■ About this exercise
Any picture in the material should be left out, while all other lines are copied exactly.

Segment Start: Supplied records

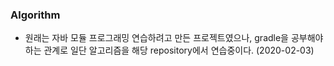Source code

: ### Algorithm
- 원래는 자바 모듈 프로그래밍 연습하려고 만든 프로젝트였으나, gradle을 공부해야하는 관계로 일단 알고리즘을 해당 repository에서 연습중이다. (2020-02-03)
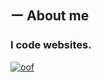 ## ー About me
### I code websites. 

[![oof](https://github-readme-stats.vercel.app/api?username=lichking112)](https://github.com/anuraghazra/github-readme-stats)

Segment End: Supplied records

■ Final answer
Source code

: ### Algorithm
- 원래는 자바 모듈 프로그래밍 연습하려고 만든 프로젝트였으나, gradle을 공부해야하는 관계로 일단 알고리즘을 해당 repository에서 연습중이다. (2020-02-03)
 ## ー About me
### I code websites. 

[![oof](https://github-readme-stats.vercel.app/api?username=lichking112)](https://github.com/anuraghazra/github-readme-stats)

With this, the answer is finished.